La municipalité ayant de fortes exigences en ce qui concerne l’écologie sociale mais aussi environnementale, elle demandait « que la construction atteigne un niveau E3C2 qui, s’il est devenu aujourd’hui la règle, ne l’était pas au moment de la commande en 2018 », se souvient Pierre Martin-Saint-Étienne, fondateur avec Charles Hesters d’HEMAA Architectes. « Le cahier des charges du concours est revu à la lumière du site avant même les premières esquisses », détaillent-ils. C’est pourquoi ce bâtiment, qui ne consomme quasiment pas d’énergie et dont l’impact carbone de la construction est extrêmement faible, s’appuie avant tout sur le respect du terrain légèrement en pente sur lequel l’école prend place et sur le recours à des matériaux biosourcés tels que le bois et l’ardoise. Certains, comme le béton qui n’est utilisé ici que pour les fondations ou encore le métal, sont quasiment proscrits. Le choix d’un système unique de portiques en bois inscrit quant à lui le projet dans un temps long : chacune des maisonnées qui composent l’école est un bâtiment indépendant qui peut être étendu au besoin. Par ailleurs, toutes les cloisons peuvent être supprimées, laissant la possibilité d’adapter les espaces aux activités. Qui sait ce que seront, dans l’avenir, les modalités d’enseignement ?

« On avait envie de réinterpréter les codes de l’architecture normande avec le bois des colombages et l’ardoise des toitures. » La situation en coeur de village, à deux pas de l’église et de la mairie, a défini le recours à ces deux matériaux. Les demi-portiques en L préfabriqués en usine et assemblés sur place à leur faîtage sont réalisés en pin Douglas provenant du Sud-Ouest de la France, tout comme les autres éléments de façades tels les brise-soleil occultant les regards depuis l’espace public.

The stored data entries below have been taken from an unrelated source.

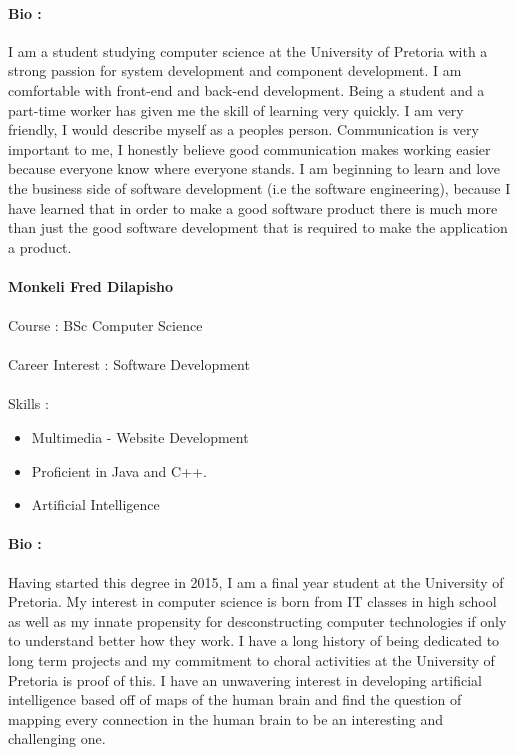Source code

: \documentclass[11pt]{article}
\begin{document}
\paragraph{Bio :} I am a student studying computer science at the University of Pretoria with a strong passion for system development and component development.  I am comfortable with front-end and back-end development. Being a student and a part-time worker has given me the skill of learning very quickly. I am very friendly, I would describe myself as a peoples person. Communication is very important to me, I honestly believe good communication makes working easier because everyone know where everyone stands. I am beginning to learn and love the business side of software development (i.e the software engineering), because I have learned that in order to make a good software product there is much more than just the good software development that is required to make the application a product.


\paragraph{}\textbf{Monkeli Fred Dilapisho}
\paragraph{}Course : BSc Computer Science
\paragraph{}Career Interest : Software Development
\paragraph{}Skills : 
\begin{itemize}
\item Multimedia - Website Development
\item Proficient in Java and C++.
\item Artificial Intelligence
\end{itemize}
\paragraph{Bio :} Having started this degree in 2015, I am a final year student at the University of Pretoria. My interest in computer science is born from IT classes in high school as well as my innate propensity for desconstructing computer technologies if only to understand better how they work. I have a long history of being dedicated to long term projects and my commitment to choral activities at the University of Pretoria is proof of this. I have an unwavering interest in developing artificial intelligence based off of maps of the human brain and find the question of mapping every connection in the human brain to be an interesting and challenging one.
\end{document}
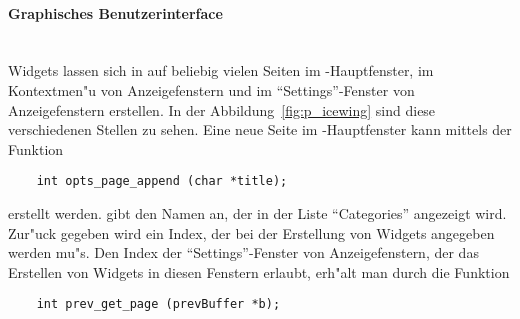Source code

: \paragraph{Graphisches Benutzerinterface}\hfill\\

Widgets lassen sich in \icewing{} auf beliebig vielen Seiten im
\icewing-Hauptfenster, im Kontextmen"u von Anzeigefenstern und im
``Settings''-Fenster von Anzeigefenstern erstellen. In der
Abbildung~\ref{fig:p_icewing} sind diese verschiedenen Stellen zu
sehen. Eine neue Seite im \icewing-Hauptfenster kann mittels der
Funktion
\begin{small}
\linespread{0.9}
\begin{verbatim}
    int opts_page_append (char *title);
\end{verbatim}
\end{small}
erstellt werden.  gibt den Namen an, der in der Liste
``Categories'' angezeigt wird. Zur"uck gegeben wird ein Index, der
bei der Erstellung von Widgets angegeben werden mu"s. Den Index der
``Settings''-Fenster von Anzeigefenstern, der das Erstellen von
Widgets in diesen Fenstern erlaubt, erh"alt man durch die Funktion
\begin{small}
\linespread{0.9}
\begin{verbatim}
    int prev_get_page (prevBuffer *b);
\end{verbatim}
\end{small}

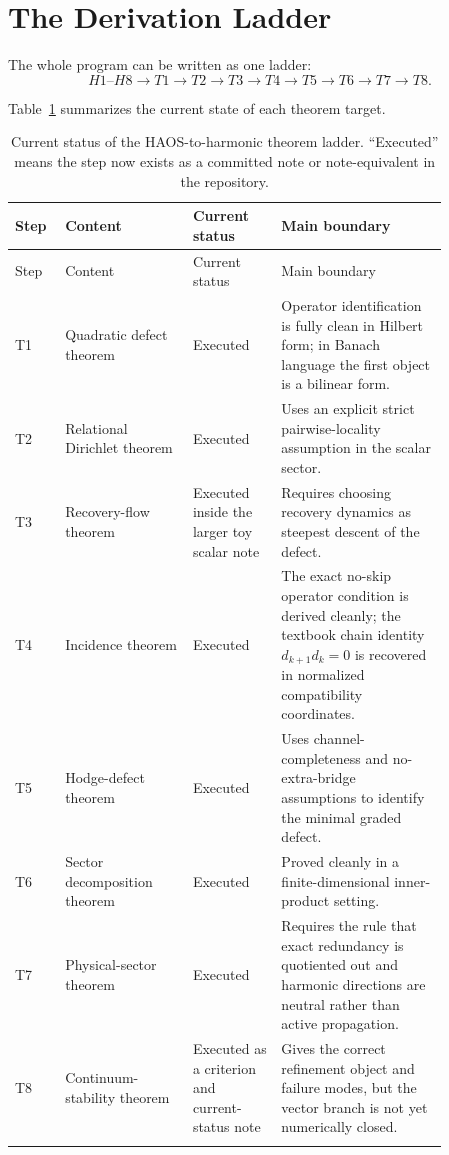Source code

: \documentclass[11pt]{article}
\begin{document}
\section{The Derivation Ladder}

The whole program can be written as one ladder:
\[
H1\text{--}H8
\to
T1
\to
T2
\to
T3
\to
T4
\to
T5
\to
T6
\to
T7
\to
T8.
\]

Table~\ref{tab:ladder} summarizes the current state of each theorem target.

\begin{longtable}{p{0.08\linewidth}p{0.26\linewidth}p{0.18\linewidth}p{0.34\linewidth}}
\caption{Current status of the HAOS-to-harmonic theorem ladder. ``Executed'' means the step now exists as a committed note or note-equivalent in the repository.}\\
\toprule
Step & Content & Current status & Main boundary \\
\midrule
\endfirsthead
\toprule
Step & Content & Current status & Main boundary \\
\midrule
\endhead
T1 & Quadratic defect theorem & Executed & Operator identification is fully clean in Hilbert form; in Banach language the first object is a bilinear form. \\
T2 & Relational Dirichlet theorem & Executed & Uses an explicit strict pairwise-locality assumption in the scalar sector. \\
T3 & Recovery-flow theorem & Executed inside the larger toy scalar note & Requires choosing recovery dynamics as steepest descent of the defect. \\
T4 & Incidence theorem & Executed & The exact no-skip operator condition is derived cleanly; the textbook chain identity $d_{k+1}d_k=0$ is recovered in normalized compatibility coordinates. \\
T5 & Hodge-defect theorem & Executed & Uses channel-completeness and no-extra-bridge assumptions to identify the minimal graded defect. \\
T6 & Sector decomposition theorem & Executed & Proved cleanly in a finite-dimensional inner-product setting. \\
T7 & Physical-sector theorem & Executed & Requires the rule that exact redundancy is quotiented out and harmonic directions are neutral rather than active propagation. \\
T8 & Continuum-stability theorem & Executed as a criterion and current-status note & Gives the correct refinement object and failure modes, but the vector branch is not yet numerically closed. \\
\bottomrule
\label{tab:ladder}
\end{longtable}
\end{document}
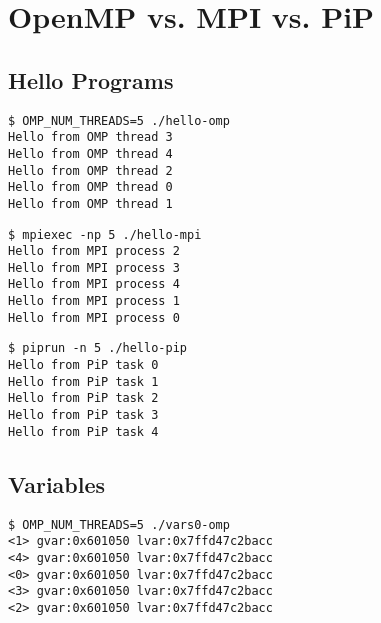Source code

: 
\chapter{OpenMP vs. MPI vs. PiP}

\section{Hello Programs}


\begin{lstlisting}[style=example,caption={``Hello OMP'' output},label=out:hello-omp]
$ OMP_NUM_THREADS=5 ./hello-omp
Hello from OMP thread 3
Hello from OMP thread 4
Hello from OMP thread 2
Hello from OMP thread 0
Hello from OMP thread 1
\end{lstlisting}


\begin{lstlisting}[style=example,caption={``Hello MPI'' output},label=out:hello-mpi]
$ mpiexec -np 5 ./hello-mpi
Hello from MPI process 2
Hello from MPI process 3
Hello from MPI process 4
Hello from MPI process 1
Hello from MPI process 0
\end{lstlisting}


\begin{lstlisting}[style=example,caption={``Hello PiP'' output},label=out:hello-pip]
$ piprun -n 5 ./hello-pip
Hello from PiP task 0
Hello from PiP task 1
Hello from PiP task 2
Hello from PiP task 3
Hello from PiP task 4
\end{lstlisting}

\section{Variables}



\begin{lstlisting}[style=example,caption={``Vars0 OMP'' output},label=out:vars0-omp]
$ OMP_NUM_THREADS=5 ./vars0-omp
<1> gvar:0x601050 lvar:0x7ffd47c2bacc
<4> gvar:0x601050 lvar:0x7ffd47c2bacc
<0> gvar:0x601050 lvar:0x7ffd47c2bacc
<3> gvar:0x601050 lvar:0x7ffd47c2bacc
<2> gvar:0x601050 lvar:0x7ffd47c2bacc
\end{lstlisting}

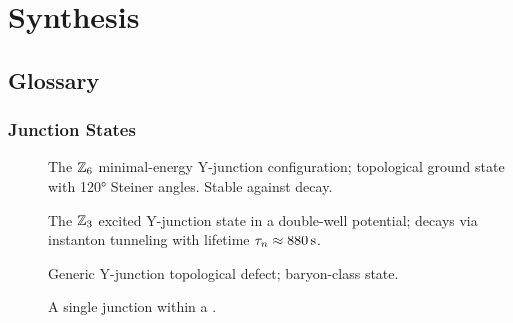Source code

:\documentclass[11pt,a4paper,twoside,openright]{book}
\begin{document}





\part{Synthesis}
\label{part:synthesis}





\backmatter


\appendix















\chapter{Glossary}
\label{app:glossary}


\section*{Junction States}
\begin{description}
    \item[\AnchorJunction] The $\Zsix$ minimal-energy Y-junction configuration;
        topological ground state with 120° Steiner angles. Stable against decay.
    \item[\MetastableJunction] The $\Zthree$ excited Y-junction state in a
        double-well potential; decays via instanton tunneling with lifetime
        $\taun \approx 880\second$.
    \item[\Junction] Generic Y-junction topological defect; baryon-class state.
    \item[\Constituent] A single junction within a \ClusterState.
\end{description}
\end{document}
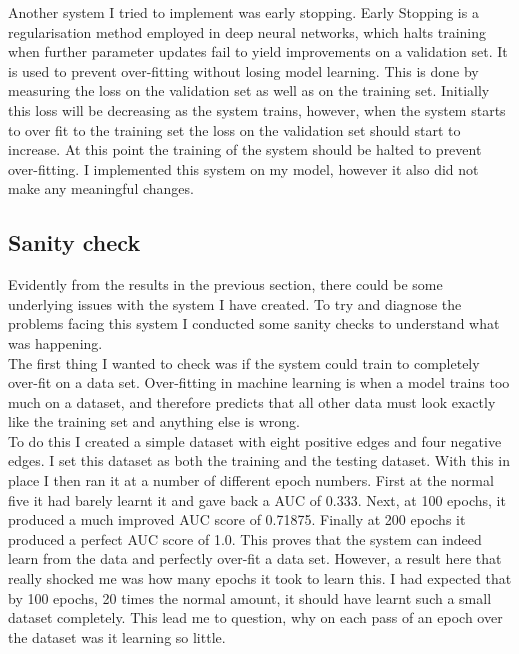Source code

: \documentclass{l4proj}
\begin{document}
Another system I tried to implement was early stopping. Early Stopping is a regularisation method employed in deep neural networks, which halts training when further parameter updates fail to yield improvements on a validation set. It is used to prevent over-fitting without losing model learning. This is done by measuring the loss on the validation set as well as on the training set. Initially this loss will be decreasing as the system trains, however, when the system starts to over fit to the training set the loss on the validation set should start to increase. At this point the training of the system should be halted to prevent over-fitting. I implemented this system on my model, however it also did not make any meaningful changes. \\
\subsection{Sanity check}

Evidently from the results in the previous section, there could be some underlying issues with the system I have created. To try and diagnose the problems facing this system I conducted some sanity checks to understand what was happening. \\

The first thing I wanted to check was if the system could train to completely over-fit on a data set. Over-fitting in machine learning is when a model trains too much on a dataset, and therefore predicts that all other data must look exactly like the training set and anything else is wrong. \\

To do this I created a simple dataset with eight positive edges and four negative edges. I set this dataset as both the training and the testing dataset. With this in place I then ran it at a number of different epoch numbers. First at the normal five it had barely learnt it and gave back a AUC of 0.333. Next, at 100 epochs, it produced a much improved AUC score of 0.71875. Finally at 200 epochs it produced a perfect AUC score of 1.0. This proves that the system can indeed learn from the data and perfectly over-fit a data set. However, a result here that really shocked me was how many epochs it took to learn this. I had expected that by 100 epochs, 20 times the normal amount, it should have learnt such a small dataset completely. This lead me to question, why on each pass of an epoch over the dataset was it learning so little. \\
\end{document}
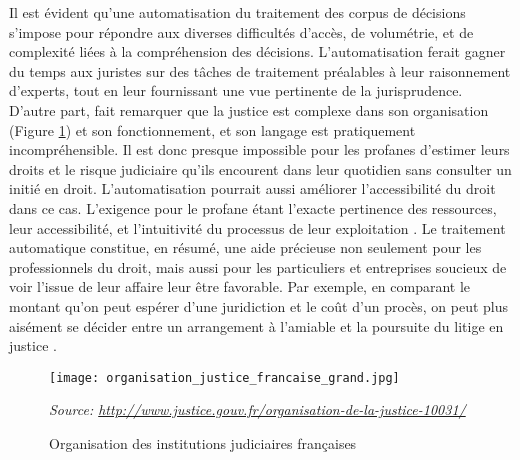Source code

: Il est évident qu'une automatisation du traitement des corpus de décisions s'impose pour répondre aux diverses difficultés d'accès, de volumétrie, et de complexité liées à la compréhension des décisions. L'automatisation ferait gagner du temps aux juristes sur des tâches de traitement préalables à leur raisonnement d'experts, tout en leur fournissant une vue pertinente de la jurisprudence. D'autre part, \citet{cretin2014justicecomplexe} fait remarquer que la justice est complexe dans son organisation (Figure \ref{orgjusticefrance}) et son fonctionnement, et son langage est pratiquement incompréhensible. Il est donc presque impossible pour les profanes d'estimer leurs droits et le risque judiciaire qu'ils encourent dans leur quotidien sans consulter un initié en droit. L'automatisation pourrait aussi améliorer l'accessibilité du droit dans ce cas.  L'exigence pour le profane étant l'exacte pertinence des ressources, leur accessibilité, et l'intuitivité du processus de leur exploitation \citep{narazenko2017legalnlpintro}. Le traitement automatique constitue, en résumé, une aide précieuse non seulement pour les professionnels du droit, mais aussi pour les particuliers et entreprises soucieux de voir l'issue de leur affaire leur être favorable. Par exemple, en comparant le montant qu'on peut espérer d'une juridiction et le coût d'un procès, on peut plus aisément se décider entre un arrangement à l'amiable et la poursuite du litige en justice \citep{langlaischappe2009ecoresolutionlitige}. 

\begin{figure}
	\centering \texttt{[image: organisation\_justice\_francaise\_grand.jpg]}
	
	\textit{\scriptsize{Source: \url{http://www.justice.gouv.fr/organisation-de-la-justice-10031/}}}  
	\caption{Organisation des institutions judiciaires françaises} \label{orgjusticefrance}
\end{figure}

Signe des temps, pour l’habillage intérieur, du fait de la pénurie de matériaux, le mélèze prévu a été remplacé par de l’épicéa. Conséquence de la désindustrialisation de l’Hexagone et compte tenu du volume important requis par le projet, l’ardoise provient du Nord de l’Espagne. Ce matériau « qui permet de transformer la pierre en toiture » et qui ne demande aucun entretien est mis en oeuvre suivant deux systèmes d’accroche. En toiture, il reste classique avec une pose en chevauchements. En façade, pour éviter tout accident, les pièces sont fixées avec des vis invisibles.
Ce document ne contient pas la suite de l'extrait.